# Chemistry equation question

Could anyone help me with this chemistry equation??

Calculate the volume of chlorine needed to react with 14 g of iron .The equation for the reaction is
2Fe+3Cl2–->2FeCl3
Calculate the volume of chlorine needed to react with 14 g of iron
Fe =56
(edited 2 months ago)
Original post by Andrari20
Calculate the volume of chlorine needed to react with 14 g of iron .The equation for the reaction is
2Fe+3Cl2–->2FeCl3
Calculate the volume of chlorine needed to react with 14 g of iron
Fe =56

Original post by charco

I’m so sorry I meant to say I need help with understanding what to do
Original post by Andrari20
Could anyone help me with this chemistry equation??

Calculate the volume of chlorine needed to react with 14 g of iron .The equation for the reaction is
2Fe+3Cl2–->2FeCl3
Calculate the volume of chlorine needed to react with 14 g of iron
Fe =56

Do you know what the balanced equation means?

2Fe+3Cl2 ==> 2FeCl3

This says that 2 mol of iron will react with 3 mol of chlorine to produce 2 mol of iron(III) chloride.
This ratio is ALWAYS respected.

Do you know how to calculate mol from mass? You need that skill for this question.

Mol = mass/relative mass

Now try the question yourself.
I understand the equation moles =mass/Rfm
but I’m just not sure if I’ve got my number correct at all but I used
14 g /112 =0.125 mol and then I’m completely lost in what to do next even if that’s right which I don’t think it is ???
(edited 1 month ago)
Original post by Andrari20
I understand the equation moles =mass/Rfm
but I’m just not sure if I’ve got my number correct at all but I used
14 g /112 =0.125 mol and then I’m completely lost in what to do next even if that’s right which I don’t think it is ???

You should not use the equation coefficients when determining moles.
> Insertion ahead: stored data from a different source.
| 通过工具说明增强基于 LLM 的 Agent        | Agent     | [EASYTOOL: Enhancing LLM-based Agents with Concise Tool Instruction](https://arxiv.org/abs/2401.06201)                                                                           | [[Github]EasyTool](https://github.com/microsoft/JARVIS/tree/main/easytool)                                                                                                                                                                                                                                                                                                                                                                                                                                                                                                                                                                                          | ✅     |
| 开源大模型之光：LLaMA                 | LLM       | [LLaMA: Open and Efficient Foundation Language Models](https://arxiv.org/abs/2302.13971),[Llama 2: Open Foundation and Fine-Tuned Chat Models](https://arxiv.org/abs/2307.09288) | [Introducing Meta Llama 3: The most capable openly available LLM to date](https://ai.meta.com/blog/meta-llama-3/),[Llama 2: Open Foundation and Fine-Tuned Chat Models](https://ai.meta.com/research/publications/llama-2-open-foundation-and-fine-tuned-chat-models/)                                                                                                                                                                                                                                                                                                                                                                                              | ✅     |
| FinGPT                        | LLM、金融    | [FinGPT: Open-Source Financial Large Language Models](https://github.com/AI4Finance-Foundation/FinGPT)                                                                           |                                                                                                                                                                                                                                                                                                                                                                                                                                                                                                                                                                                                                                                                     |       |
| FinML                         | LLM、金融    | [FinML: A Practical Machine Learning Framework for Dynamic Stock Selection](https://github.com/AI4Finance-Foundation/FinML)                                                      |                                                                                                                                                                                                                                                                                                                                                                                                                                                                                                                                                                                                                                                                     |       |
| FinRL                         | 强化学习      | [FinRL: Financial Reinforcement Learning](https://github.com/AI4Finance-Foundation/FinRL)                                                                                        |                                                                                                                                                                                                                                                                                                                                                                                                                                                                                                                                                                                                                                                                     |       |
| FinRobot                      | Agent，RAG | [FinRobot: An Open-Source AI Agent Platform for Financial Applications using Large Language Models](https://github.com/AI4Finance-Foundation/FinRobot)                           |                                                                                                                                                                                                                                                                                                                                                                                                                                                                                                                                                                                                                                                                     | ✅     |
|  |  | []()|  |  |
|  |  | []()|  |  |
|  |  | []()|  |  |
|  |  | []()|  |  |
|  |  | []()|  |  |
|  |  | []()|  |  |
Moles of iron = 14/56 = 0.25 mol
From the equation stoichiometry (the coefficients) you can see that 2 mol of iron makes 2 mol of iron(III) chloride.

So, however many mol of iron you have initially, you must end up with the same mol of iron(III) chloride.
You start with 0.25 mol iron so you end up with 0.25 mol of iron(III) chloride.

The relative formula mass of iron(III) chloride = 56 x 3(35.5) = 162.5
So you end up with 0.25 x 162.5 g of iron(III) chloride = 40.625.

To know the mass of chlorine used you apply exactly the same process.
Have a go!
If you're still struggling, here's a video I made many moons ago ...
this page has similar type mole calculations, the examples maybe different but all these mole calculations are done the same way https://www.science-revision.co.uk/moles%20and%20equations.html
Original post by charco
You should not use the equation coefficients when determining moles.

Moles of iron = 14/56 = 0.25 mol
From the equation stoichiometry (the coefficients) you can see that 2 mol of iron makes 2 mol of iron(III) chloride.

So, however many mol of iron you have initially, you must end up with the same mol of iron(III) chloride.
You start with 0.25 mol iron so you end up with 0.25 mol of iron(III) chloride.

The relative formula mass of iron(III) chloride = 56 x 3(35.5) = 162.5
So you end up with 0.25 x 162.5 g of iron(III) chloride = 40.625.

To know the mass of chlorine used you apply exactly the same process.
Have a go!

The answer I’ve got is 9dm3 does that sound correct
Original post by Andrari20
The answer I’ve got is 9dm3 does that sound correct

Yes